Customers who are currently on super low tracker mortgages and paying close to 0% interest now face paying thousands of pounds a year in interest, as their mortgage deals come to an end.
Thousands of homeowners will face the decision of whether to remortgage their property, especially in light of the Bank of England’s quarterly inflation report which suggests that interest rates could remain low.
Halifax, Co-op, Birmingham Midshires and Cheltenham and Gloucester customers who took advantage of their two year tracker mortgages in 2007 have been paying zero per cent on their mortgage loans as the Bank’s rate dropped to below one per cent since the early months of this year.

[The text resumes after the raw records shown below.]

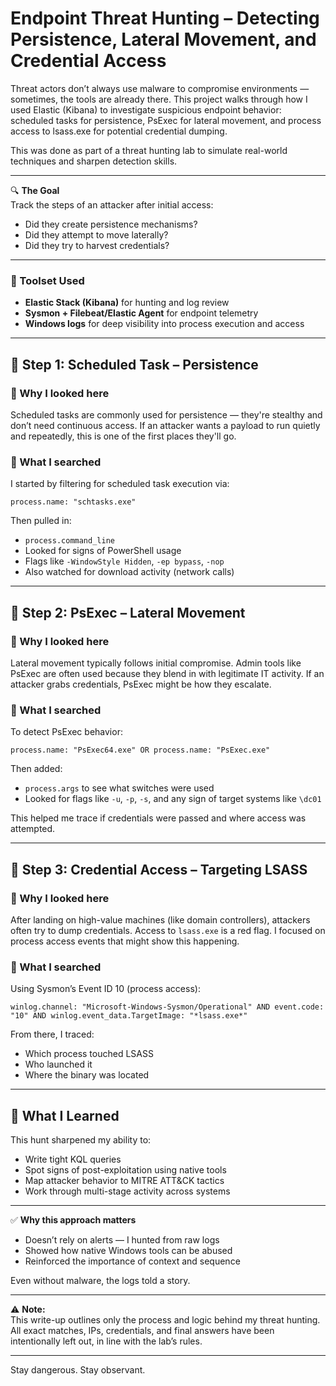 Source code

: # Endpoint Threat Hunting – Detecting Persistence, Lateral Movement, and Credential Access

Threat actors don’t always use malware to compromise environments — sometimes, the tools are already there. This project walks through how I used Elastic (Kibana) to investigate suspicious endpoint behavior: scheduled tasks for persistence, PsExec for lateral movement, and process access to lsass.exe for potential credential dumping.

This was done as part of a threat hunting lab to simulate real-world techniques and sharpen detection skills.

---

🔍 **The Goal**  
Track the steps of an attacker after initial access:
- Did they create persistence mechanisms?
- Did they attempt to move laterally?
- Did they try to harvest credentials?

---

### 🧱 Toolset Used
- **Elastic Stack (Kibana)** for hunting and log review  
- **Sysmon + Filebeat/Elastic Agent** for endpoint telemetry  
- **Windows logs** for deep visibility into process execution and access  

---

## 🧪 Step 1: Scheduled Task – Persistence

### 🎯 Why I looked here  
Scheduled tasks are commonly used for persistence — they're stealthy and don’t need continuous access. If an attacker wants a payload to run quietly and repeatedly, this is one of the first places they'll go.

### 🔎 What I searched
I started by filtering for scheduled task execution via:
```
process.name: "schtasks.exe"
```

Then pulled in:
- `process.command_line`  
- Looked for signs of PowerShell usage  
- Flags like `-WindowStyle Hidden`, `-ep bypass`, `-nop`  
- Also watched for download activity (network calls)

---

## 🧪 Step 2: PsExec – Lateral Movement

### 🎯 Why I looked here  
Lateral movement typically follows initial compromise. Admin tools like PsExec are often used because they blend in with legitimate IT activity. If an attacker grabs credentials, PsExec might be how they escalate.

### 🔎 What I searched
To detect PsExec behavior:
```
process.name: "PsExec64.exe" OR process.name: "PsExec.exe"
```

Then added:
- `process.args` to see what switches were used  
- Looked for flags like `-u`, `-p`, `-s`, and any sign of target systems like `\dc01`

This helped me trace if credentials were passed and where access was attempted.

---

## 🧪 Step 3: Credential Access – Targeting LSASS

### 🎯 Why I looked here  
After landing on high-value machines (like domain controllers), attackers often try to dump credentials. Access to `lsass.exe` is a red flag. I focused on process access events that might show this happening.

### 🔎 What I searched
Using Sysmon’s Event ID 10 (process access):
```
winlog.channel: "Microsoft-Windows-Sysmon/Operational" AND event.code: "10" AND winlog.event_data.TargetImage: "*lsass.exe*"
```

From there, I traced:
- Which process touched LSASS  
- Who launched it  
- Where the binary was located

---

## 🧠 What I Learned

This hunt sharpened my ability to:
- Write tight KQL queries  
- Spot signs of post-exploitation using native tools  
- Map attacker behavior to MITRE ATT&CK tactics  
- Work through multi-stage activity across systems

---

✅ **Why this approach matters**
- Doesn’t rely on alerts — I hunted from raw logs  
- Showed how native Windows tools can be abused  
- Reinforced the importance of context and sequence  

Even without malware, the logs told a story.

---

⚠️ **Note:**  
This write-up outlines only the process and logic behind my threat hunting. All exact matches, IPs, credentials, and final answers have been intentionally left out, in line with the lab’s rules.

---

Stay dangerous. Stay observant. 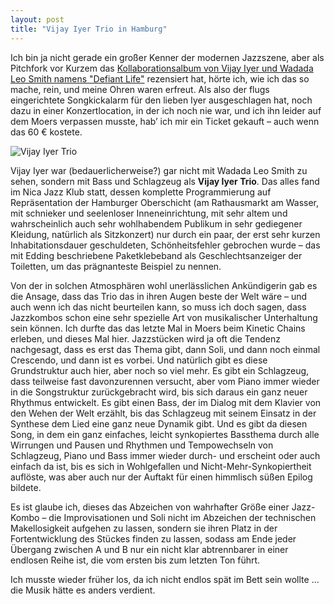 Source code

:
 ```yaml
---
layout: post
title: "Vijay Iyer Trio in Hamburg"
---
```


Ich bin ja nicht gerade ein großer Kenner der modernen Jazzszene, aber als Pitchfork vor Kurzem das [Kollaborationsalbum von Vijay Iyer und Wadada Leo Smith namens "Defiant Life"](https://pitchfork.com/reviews/albums/vijay-iyer-wadada-leo-smith-defiant-life/) rezensiert hat, hörte ich, wie ich das so mache, rein, und meine Ohren waren erfreut. Als also der flugs eingerichtete Songkickalarm für den lieben Iyer ausgeschlagen hat, noch dazu in einer Konzertlocation, in der ich noch nie war, und ich ihn leider auf dem Moers verpassen musste, hab’ ich mir ein Ticket gekauft – auch wenn das 60 € kostete.

![Vijay Iyer Trio](/images/2025-07-08-vijay-iyer/vijay-iyer-trio.jpg)

Vijay Iyer war (bedauerlicherweise?) gar nicht mit Wadada Leo Smith zu sehen, sondern mit Bass und Schlagzeug als **Vijay Iyer Trio**. Das alles fand im Nica Jazz Klub statt, dessen komplette Programmierung auf Repräsentation der Hamburger Oberschicht (am Rathausmarkt am Wasser, mit schnieker und seelenloser Inneneinrichtung, mit sehr altem und wahrscheinlich auch sehr wohlhabendem Publikum in sehr gediegener Kleidung, natürlich als Sitzkonzert) nur durch ein paar, der erst sehr kurzen Inhabitationsdauer geschuldeten, Schönheitsfehler gebrochen wurde – das mit Edding beschriebene Paketklebeband als Geschlechtsanzeiger der Toiletten, um das prägnanteste Beispiel zu nennen.

Von der in solchen Atmosphären wohl unerlässlichen Ankündigerin gab es die Ansage, dass das Trio das in ihren Augen beste der Welt wäre – und auch wenn ich das nicht beurteilen kann, so muss ich doch sagen, dass Jazzkombos schon eine sehr spezielle Art von musikalischer Unterhaltung sein können. Ich durfte das das letzte Mal in Moers beim Kinetic Chains erleben, und dieses Mal hier. Jazzstücken wird ja oft die Tendenz nachgesagt, dass es erst das Thema gibt, dann Soli, und dann noch einmal Crescendo, und dann ist es vorbei. Und natürlich gibt es diese Grundstruktur auch hier, aber noch so viel mehr. Es gibt ein Schlagzeug, dass teilweise fast davonzurennen versucht, aber vom Piano immer wieder in die Songstruktur zurückgebracht wird, bis sich daraus ein ganz neuer Rhythmus entwickelt. Es gibt einen Bass, der im Dialog mit dem Klavier von den Wehen der Welt erzählt, bis das Schlagzeug mit seinem Einsatz in der Synthese dem Lied eine ganz neue Dynamik gibt. Und es gibt da diesen Song, in dem ein ganz einfaches, leicht synkopiertes Bassthema durch alle Wirrungen und Pausen und Rhythmen und Tempowechseln von Schlagzeug, Piano und Bass immer wieder durch- und erscheint oder auch einfach da ist, bis es sich in Wohlgefallen und Nicht-Mehr-Synkopiertheit auflöste, was aber auch nur der Auftakt für einen himmlisch süßen Epilog bildete.

Es ist glaube ich, dieses das Abzeichen von wahrhafter Größe einer Jazz-Kombo – die Improvisationen und Soli nicht im Abzeichen der technischen Makellosigkeit aufgehen zu lassen, sondern sie ihren Platz in der Fortentwicklung des Stückes finden zu lassen, sodass am Ende jeder Übergang zwischen A und B nur ein nicht klar abtrennbarer in einer endlosen Reihe ist, die vom ersten bis zum letzten Ton führt.

Ich musste wieder früher los, da ich nicht endlos spät im Bett sein wollte … die Musik hätte es anders verdient. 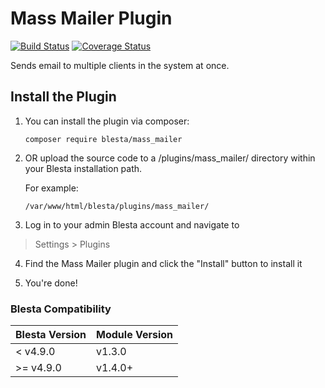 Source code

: # Mass Mailer Plugin

[![Build Status](https://travis-ci.org/blesta/plugin-mass_mailer.svg?branch=master)](https://travis-ci.org/blesta/plugin-mass_mailer) [![Coverage Status](https://coveralls.io/repos/github/blesta/plugin-mass_mailer/badge.svg?branch=master)](https://coveralls.io/github/blesta/plugin-mass_mailer?branch=master)

Sends email to multiple clients in the system at once.

## Install the Plugin

1. You can install the plugin via composer:

    ```
    composer require blesta/mass_mailer
    ```

2. OR upload the source code to a /plugins/mass_mailer/ directory within
your Blesta installation path.

    For example:

    ```
    /var/www/html/blesta/plugins/mass_mailer/
    ```

3. Log in to your admin Blesta account and navigate to
> Settings > Plugins

4. Find the Mass Mailer plugin and click the "Install" button to install it

5. You're done!

### Blesta Compatibility

|Blesta Version|Module Version|
|--------------|--------------|
|< v4.9.0|v1.3.0|
|>= v4.9.0|v1.4.0+|
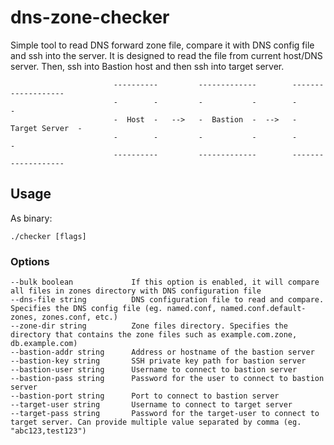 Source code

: # dns-zone-checker
Simple tool to read DNS forward zone file, compare it with DNS config file and ssh into the server. It is designed to read the file from current host/DNS server. Then, ssh into Bastion host and then ssh into target server.

```
                       ----------         -------------        -------------------
                       -        -         -           -        -                 -
                       -  Host  -   -->   -  Bastion  -  -->   -  Target Server  -
                       -        -         -           -        -                 -
                       ----------         -------------        -------------------
```
## Usage
As binary:
```
./checker [flags]
```
### Options
```
--bulk boolean             If this option is enabled, it will compare all files in zones directory with DNS configuration file
--dns-file string          DNS configuration file to read and compare. Specifies the DNS config file (eg. named.conf, named.conf.default-zones, zones.conf, etc.)
--zone-dir string          Zone files directory. Specifies the directory that contains the zone files such as example.com.zone, db.example.com)
--bastion-addr string      Address or hostname of the bastion server
--bastion-key string       SSH private key path for bastion server
--bastion-user string      Username to connect to bastion server
--bastion-pass string      Password for the user to connect to bastion server
--bastion-port string      Port to connect to bastion server
--target-user string       Username to connect to target server
--target-pass string       Password for the target-user to connect to target server. Can provide multiple value separated by comma (eg. "abc123,test123")
```
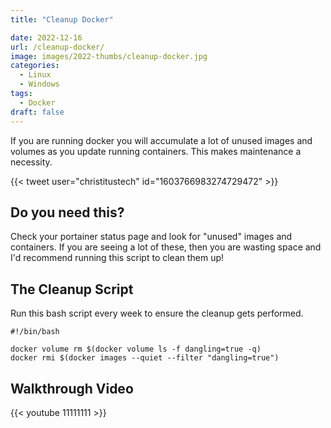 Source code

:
 ```yaml
---
title: "Cleanup Docker"

date: 2022-12-16
url: /cleanup-docker/
image: images/2022-thumbs/cleanup-docker.jpg
categories:
  - Linux
  - Windows
tags:
  - Docker
draft: false
---
```

If you are running docker you will accumulate a lot of unused images and volumes as you update running containers. This makes maintenance a necessity.
<!--more-->

{{< tweet user="christitustech" id="1603766983274729472" >}}

## Do you need this?

Check your portainer status page and look for "unused" images and containers. If you are seeing a lot of these, then you are wasting space and I'd recommend running this script to clean them up! 


## The Cleanup Script

Run this bash script every week to ensure the cleanup gets performed. 

```
#!/bin/bash

docker volume rm $(docker volume ls -f dangling=true -q)
docker rmi $(docker images --quiet --filter "dangling=true")
```


## Walkthrough Video

{{< youtube 11111111 >}}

As the deals now come to an end, customers will face paying up to £8,000 in interest as the deals revert to Standard Variable Rates (SVR’s) with interest rates as high as 4.24 per cent.
Fixed term deals are not giving customers much incentive to switch and remortgage as the average cost of a fixed-term mortgage rose during June and July to 5.7 per cent.
Moreover, many will not be able to switch to a new mortgage deal, as bank valuations of properties could leave some in negative equity and therefore unable to switch to another provider.
Despite recent speculation that the Bank of England’s base rate would likely rise towards the end of the year or the beginning of 2010, the inflation report suggests that interest rates are likely to remain on hold for the remainder of 2009 and throughout next year.